As-tu la sensation, quand tu écris, d'être animée par une force mystérieuse à l'intérieur ou à l'extérieur de toi? «J'ai l'impression, à un certain moment, d'être pleine, de devoir vider mon sac, de devoir faire s'écouler quelque chose qui s'est accumulé en moi et qui demande à sortir avec urgence, avec violence. Mais ensuite, dans le moment de la précipitation poétique, l'impression la plus vive est que les paroles arrivent de l'extérieur. Dans ce moment-là tout semble extrêmement simple, presque évident, presque physiologique, il n'y a rien de mystérieux, également parce que le corps participe pleinement à ce qui est en train de se passer. Le mystère apparaît à l'esprit seulement après, quand en relisant ces mots, ils me semblent parfois beaucoup plus sages et complexes que la façon dont je me sens être en réalité. En substance, il me semble vraiment, comme l'affirme Rimbaud, que “je est un autre”, que celle qui a écrit n'est pas le moi que je connais».

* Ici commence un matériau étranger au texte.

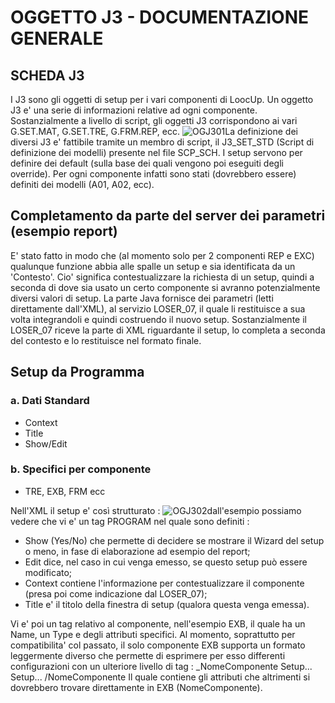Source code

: # OGGETTO J3 - DOCUMENTAZIONE GENERALE

## SCHEDA J3
I J3 sono gli oggetti di setup per i vari componenti di LoocUp. Un oggetto J3 e' una serie di informazioni relative ad ogni componente. Sostanzialmente a livello di script, gli oggetti J3 corrispondono ai vari G.SET.MAT, G.SET.TRE, G.FRM.REP, ecc.
![OGJ301](http://localhost:3000/immagini/MBDOC_OGG-OG_J3/OGJ301.png)La definizione dei diversi J3 e' fattibile tramite un membro di script, il J3_SET_STD (Script di definizione dei modelli) presente nel file SCP_SCH. I setup servono per definire dei default (sulla base dei quali vengono poi eseguiti degli override). Per ogni componente infatti sono stati (dovrebbero essere) definiti dei modelli (A01, A02, ecc).

## Completamento da parte del server dei parametri (esempio report)
E' stato fatto in modo che (al momento solo per 2 componenti REP e EXC) qualunque funzione abbia alle spalle un setup e sia identificata da un 'Contesto'. Cio' significa contestualizzare la richiesta di un setup, quindi a seconda di dove sia usato un certo componente si avranno potenzialmente diversi valori di setup. La parte Java fornisce dei parametri (letti direttamente dall'XML), al servizio LOSER_07, il quale li restituisce a sua volta integrandoli e quindi costruendo il nuovo setup. Sostanzialmente il LOSER_07 riceve la parte di XML riguardante il setup, lo completa a seconda del contesto e lo restituisce nel formato finale.

## Setup da Programma
### a. Dati Standard

- Context
- Title
- Show/Edit

### b. Specifici per componente

- TRE, EXB, FRM ecc

Nell'XML il setup e' così strutturato : 
![OGJ302](http://localhost:3000/immagini/MBDOC_OGG-OG_J3/OGJ302.png)dall'esempio possiamo vedere che vi e' un tag PROGRAM nel quale sono definiti : 

- Show (Yes/No) che permette di decidere se mostrare il Wizard del setup o meno, in fase di elaborazione ad esempio del report;
- Edit dice, nel caso in cui venga emesso, se questo setup può essere modificato;
- Context contiene l'informazione per contestualizzare il componente (presa poi come indicazione dal LOSER_07);
- Title e' il titolo della finestra di setup (qualora questa venga emessa).

Vi e' poi un tag relativo al componente, nell'esempio EXB, il quale ha un Name, un Type e degli attributi specifici. Al momento, soprattutto per compatibilita' col passato, il solo componente EXB supporta un formato leggermente diverso che permette di esprimere per esso differenti configurazioni con un ulteriore livello di tag : 
_NomeComponente
Setup...
Setup...
/NomeComponente 
Il quale contiene gli attributi che altrimenti si dovrebbero trovare direttamente in EXB (NomeComponente).

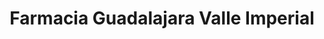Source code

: ---
title: "Farmacia Guadalajara Valle Imperial"
url: /nuevo-mexico/farmacia-guadalajara-valle-imperial/
shop: Drogerie
---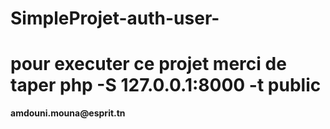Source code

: # SimpleProjet-auth-user-
<h1>pour executer ce projet merci de taper php -S 127.0.0.1:8000 -t public </h1>
<b>amdouni.mouna@esprit.tn</b>
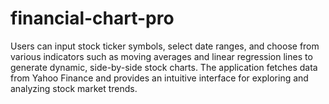 # financial-chart-pro
Users can input stock ticker symbols, select date ranges, and choose from various indicators such as moving averages and linear regression lines to generate dynamic, side-by-side stock charts. The application fetches data from Yahoo Finance and provides an intuitive interface for exploring and analyzing stock market trends.
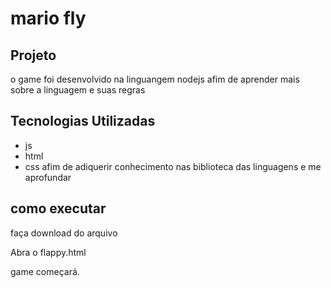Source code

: # mario fly

## Projeto
o game foi desenvolvido na linguangem nodejs afim de aprender mais sobre a linguagem e suas regras

## Tecnologias Utilizadas
* js
* html
* css
afim de  adiquerir conhecimento nas biblioteca das linguagens e me aprofundar

## como executar 
faça download do arquivo


Abra o flappy.html


game começará.
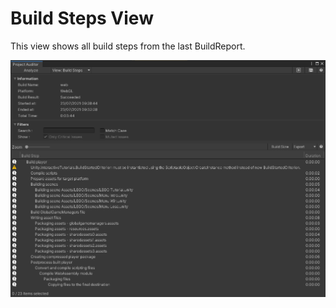 <a name="Build Steps"></a>
# Build Steps View
This view shows all build steps from the last BuildReport.

<img src="images/build-steps.png">
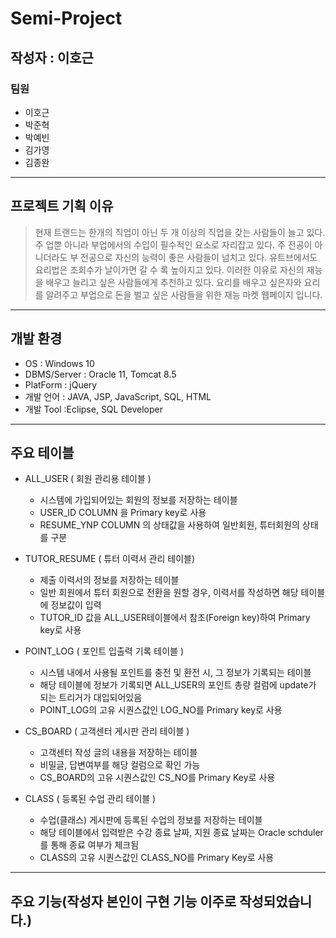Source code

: # Semi-Project
## 작성자 : 이호근

### 팀원
* 이호근 
* 박준혁 
* 박예빈
* 김가영
* 김종완

------------------------
## 프로젝트 기획 이유
> 현재 트랜드는 한개의 직업이 아닌 두 개 이상의 직업을 갖는 사람들이 늘고 있다.
> 주 업뿐 아니라 부업에서의 수입이 필수적인 요소로 자리잡고 있다.
> 주 전공이 아니더라도 부 전공으로 자신의 능력이 좋은 사람들이 넘치고 있다.
> 유트브에서도 요리법은 조회수가 날이가면 갈 수 록 높아지고 있다. 
> 이러한 이유로 자신의 재능을 배우고 늘리고 싶은 사람들에게 추천하고 있다.
> 요리를 배우고 싶은자와 요리를 알려주고 부업으로 돈을 벌고 싶은 사람들을 위한 
> 재능 마켓 웹페이지 입니다.

--------------------------
## 개발 환경
*	OS : Windows 10
*	DBMS/Server : Oracle 11, Tomcat 8.5
*	PlatForm : jQuery
*	개발 언어 : JAVA, JSP, JavaScript, SQL, HTML
*	개발 Tool :Eclipse, SQL Developer

------------------------
## 주요 테이블
* ALL_USER ( 회원 관리용 테이블 )
  * 시스템에 가입되어있는 회원의 정보를 저장하는 테이블
  * USER_ID COLUMN 을 Primary key로 사용
  * RESUME_YNP COLUMN 의 상태값을 사용하여 일반회원, 튜터회원의 상태를 구분 

* TUTOR_RESUME ( 튜터 이력서 관리 테이블)
  * 제출 이력서의 정보를 저장하는 테이블
  * 일반 회원에서 튜터 회원으로 전환을 원할 경우, 이력서를 작성하면 해당 테이블에 정보값이 입력
  * TUTOR_ID 값을 ALL_USER테이블에서 참조(Foreign key)하여 Primary key로 사용
  
* POINT_LOG ( 포인트 입출력 기록 테이블 )
  * 시스템 내에서 사용될 포인트를 충전 및 환전 시, 그 정보가 기록되는 테이블
  * 해당 테이블에 정보가 기록되면 ALL_USER의 포인트 총량 컬럼에 update가 되는 트리거가 대입되어있음
  * POINT_LOG의 고유 시퀀스값인 LOG_NO를 Primary key로 사용

* CS_BOARD ( 고객센터 게시판 관리 테이블 )
  * 고객센터 작성 글의 내용을 저장하는 테이블
  * 비밀글, 답변여부를 해당 컬럼으로 확인 가능
  * CS_BOARD의 고유 시퀀스값인 CS_NO를 Primary Key로 사용

* CLASS ( 등록된 수업 관리 테이블 )
  * 수업(클래스) 게시판에 등록된 수업의 정보를 저장하는 테이블
  * 해당 테이블에서 입력받은 수강 종료 날짜, 지원 종료 날짜는 Oracle schduler를 통해 종료 여부가 체크됨
  * CLASS의 고유 시퀀스값인 CLASS_NO를 Primary Key로 사용
-------------------------------------------------------------------------------------
## 주요 기능(작성자 본인이 구현 기능 이주로 작성되었습니다.) 




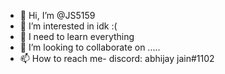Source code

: - 👋 Hi, I’m @JS5159
- 👀 I’m interested in idk :(
- 🌱 I need to learn everything
- 💞️ I’m looking to collaborate on .....
- 📫 How to reach me- discord: abhijay jain#1102

<!---
JS5159/JS5159 is a ✨ special ✨ repository because its `README.md` (this file) appears on your GitHub profile.
You can click the Preview link to take a look at your changes.
--->
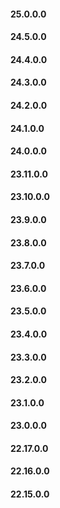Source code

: #### 25.0.0.0
#### 24.5.0.0
#### 24.4.0.0
#### 24.3.0.0
#### 24.2.0.0
#### 24.1.0.0
#### 24.0.0.0
#### 23.11.0.0
#### 23.10.0.0
#### 23.9.0.0
#### 23.8.0.0
#### 23.7.0.0
#### 23.6.0.0
#### 23.5.0.0
#### 23.4.0.0
#### 23.3.0.0
#### 23.2.0.0
#### 23.1.0.0
#### 23.0.0.0
#### 22.17.0.0
#### 22.16.0.0
#### 22.15.0.0
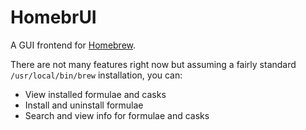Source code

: # HomebrUI

A GUI frontend for [Homebrew](https://brew.sh).

There are not many features right now but assuming a fairly standard `/usr/local/bin/brew` installation, you can:

- View installed formulae and casks
- Install and uninstall formulae
- Search and view info for formulae and casks
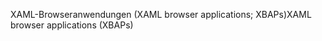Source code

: <span data-ttu-id="d7c1c-101">XAML-Browseranwendungen (XAML browser applications; XBAPs)</span><span class="sxs-lookup"><span data-stu-id="d7c1c-101">XAML browser applications (XBAPs)</span></span>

A quoi la parole est-elle plus exactement “inadaptée? «Au-delà de la poésie ou de la philosophie, au-delà de la transmission des savoirs, il me semble que la parole est presque toujours inadaptée, décevante. Ou tout au moins, en dehors des vers, mes paroles me déçoivent presque toujours. Malheureusement, nous ne savons pas encore nous parler en vers… cela pourrait être l'un des objectifs auxquels nous sommes appelés, qui sait?».